>>>

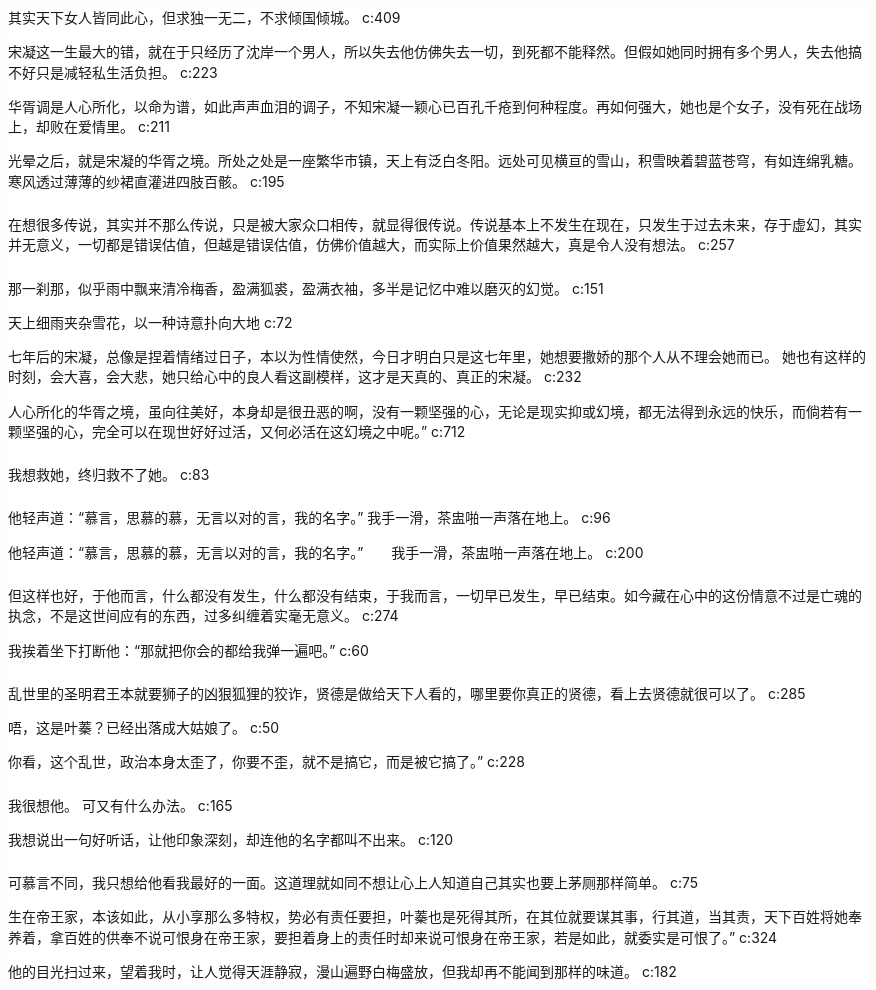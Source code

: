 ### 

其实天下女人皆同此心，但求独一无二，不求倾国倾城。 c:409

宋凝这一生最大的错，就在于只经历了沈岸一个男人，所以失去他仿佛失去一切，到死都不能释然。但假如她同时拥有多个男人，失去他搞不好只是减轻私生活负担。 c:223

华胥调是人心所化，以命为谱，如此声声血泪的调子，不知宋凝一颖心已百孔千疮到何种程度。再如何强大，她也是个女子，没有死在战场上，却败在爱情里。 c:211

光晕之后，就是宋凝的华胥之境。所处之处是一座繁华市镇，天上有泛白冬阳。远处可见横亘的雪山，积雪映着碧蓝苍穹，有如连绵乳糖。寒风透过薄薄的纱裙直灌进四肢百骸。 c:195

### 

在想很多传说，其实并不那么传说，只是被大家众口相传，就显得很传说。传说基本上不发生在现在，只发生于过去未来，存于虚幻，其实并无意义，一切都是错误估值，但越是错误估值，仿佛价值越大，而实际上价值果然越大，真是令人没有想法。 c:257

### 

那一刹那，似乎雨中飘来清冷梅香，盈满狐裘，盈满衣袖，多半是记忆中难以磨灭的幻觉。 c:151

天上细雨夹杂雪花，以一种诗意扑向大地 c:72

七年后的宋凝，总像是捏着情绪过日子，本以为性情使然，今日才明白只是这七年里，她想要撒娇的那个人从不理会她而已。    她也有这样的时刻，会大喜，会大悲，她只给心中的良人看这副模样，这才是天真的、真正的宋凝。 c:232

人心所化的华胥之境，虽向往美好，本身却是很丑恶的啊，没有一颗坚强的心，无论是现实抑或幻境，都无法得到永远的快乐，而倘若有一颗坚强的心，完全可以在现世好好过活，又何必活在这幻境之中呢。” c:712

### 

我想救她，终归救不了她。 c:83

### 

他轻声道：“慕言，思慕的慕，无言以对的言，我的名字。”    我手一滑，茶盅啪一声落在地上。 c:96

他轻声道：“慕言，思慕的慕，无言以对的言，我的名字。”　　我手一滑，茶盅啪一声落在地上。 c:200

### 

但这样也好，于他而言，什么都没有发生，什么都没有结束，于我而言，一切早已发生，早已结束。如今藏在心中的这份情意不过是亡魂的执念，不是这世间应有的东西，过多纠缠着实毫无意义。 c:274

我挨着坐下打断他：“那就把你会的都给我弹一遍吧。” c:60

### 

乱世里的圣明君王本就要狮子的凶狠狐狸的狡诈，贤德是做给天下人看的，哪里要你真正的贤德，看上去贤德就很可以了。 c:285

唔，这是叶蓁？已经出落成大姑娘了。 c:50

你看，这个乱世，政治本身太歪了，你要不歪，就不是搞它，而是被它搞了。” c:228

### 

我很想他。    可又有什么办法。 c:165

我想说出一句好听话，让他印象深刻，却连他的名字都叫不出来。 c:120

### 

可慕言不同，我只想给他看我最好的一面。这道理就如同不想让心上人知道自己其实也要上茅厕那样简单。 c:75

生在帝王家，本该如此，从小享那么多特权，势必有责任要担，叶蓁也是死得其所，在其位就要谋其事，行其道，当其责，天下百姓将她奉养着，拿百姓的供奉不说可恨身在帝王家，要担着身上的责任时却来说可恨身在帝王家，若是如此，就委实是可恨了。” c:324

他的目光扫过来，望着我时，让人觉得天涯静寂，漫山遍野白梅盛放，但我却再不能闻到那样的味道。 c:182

<<<
>>>

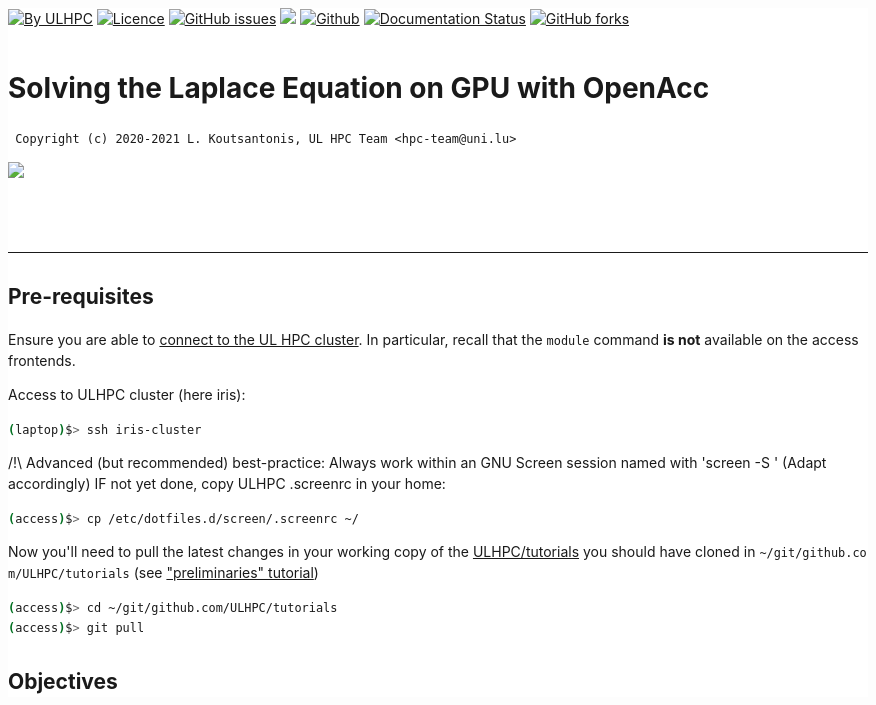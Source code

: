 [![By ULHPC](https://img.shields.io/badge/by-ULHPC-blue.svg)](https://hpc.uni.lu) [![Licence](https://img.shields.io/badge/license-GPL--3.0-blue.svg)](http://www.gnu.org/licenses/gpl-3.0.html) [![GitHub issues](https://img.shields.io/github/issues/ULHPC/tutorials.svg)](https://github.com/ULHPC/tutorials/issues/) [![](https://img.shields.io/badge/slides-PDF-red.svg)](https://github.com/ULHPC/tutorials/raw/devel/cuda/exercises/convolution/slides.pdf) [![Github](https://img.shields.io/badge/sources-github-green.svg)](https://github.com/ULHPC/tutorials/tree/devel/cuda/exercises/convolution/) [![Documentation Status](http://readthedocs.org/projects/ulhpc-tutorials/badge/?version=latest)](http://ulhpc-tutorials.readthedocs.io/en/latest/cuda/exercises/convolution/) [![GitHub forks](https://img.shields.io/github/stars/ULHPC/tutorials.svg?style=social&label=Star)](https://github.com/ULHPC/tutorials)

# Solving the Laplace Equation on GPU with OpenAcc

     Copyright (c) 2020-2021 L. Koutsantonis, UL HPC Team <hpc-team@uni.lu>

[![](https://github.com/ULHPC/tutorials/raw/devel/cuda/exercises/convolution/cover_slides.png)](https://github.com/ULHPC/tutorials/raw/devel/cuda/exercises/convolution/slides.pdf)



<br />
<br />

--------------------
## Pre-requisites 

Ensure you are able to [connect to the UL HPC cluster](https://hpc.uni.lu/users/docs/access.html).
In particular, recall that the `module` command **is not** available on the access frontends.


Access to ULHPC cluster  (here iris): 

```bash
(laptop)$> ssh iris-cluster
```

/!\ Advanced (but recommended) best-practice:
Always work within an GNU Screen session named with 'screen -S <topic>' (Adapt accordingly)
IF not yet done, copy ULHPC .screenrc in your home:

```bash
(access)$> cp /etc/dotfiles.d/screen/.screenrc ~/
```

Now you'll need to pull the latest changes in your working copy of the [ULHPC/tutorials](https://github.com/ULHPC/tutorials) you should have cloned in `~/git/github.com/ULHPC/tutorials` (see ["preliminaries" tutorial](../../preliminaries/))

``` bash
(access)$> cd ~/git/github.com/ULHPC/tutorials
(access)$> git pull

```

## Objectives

<<<

#### Exercise brief
Lines holding the word "devel" are the answer; copy every one from the records above.

#### Answer box
: [![By ULHPC](https://img.shields.io/badge/by-ULHPC-blue.svg)](https://hpc.uni.lu) [![Licence](https://img.shields.io/badge/license-GPL--3.0-blue.svg)](http://www.gnu.org/licenses/gpl-3.0.html) [![GitHub issues](https://img.shields.io/github/issues/ULHPC/tutorials.svg)](https://github.com/ULHPC/tutorials/issues/) [![](https://img.shields.io/badge/slides-PDF-red.svg)](https://github.com/ULHPC/tutorials/raw/devel/cuda/exercises/convolution/slides.pdf) [![Github](https://img.shields.io/badge/sources-github-green.svg)](https://github.com/ULHPC/tutorials/tree/devel/cuda/exercises/convolution/) [![Documentation Status](http://readthedocs.org/projects/ulhpc-tutorials/badge/?version=latest)](http://ulhpc-tutorials.readthedocs.io/en/latest/cuda/exercises/convolution/) [![GitHub forks](https://img.shields.io/github/stars/ULHPC/tutorials.svg?style=social&label=Star)](https://github.com/ULHPC/tutorials)
[![](https://github.com/ULHPC/tutorials/raw/devel/cuda/exercises/convolution/cover_slides.png)](https://github.com/ULHPC/tutorials/raw/devel/cuda/exercises/convolution/slides.pdf)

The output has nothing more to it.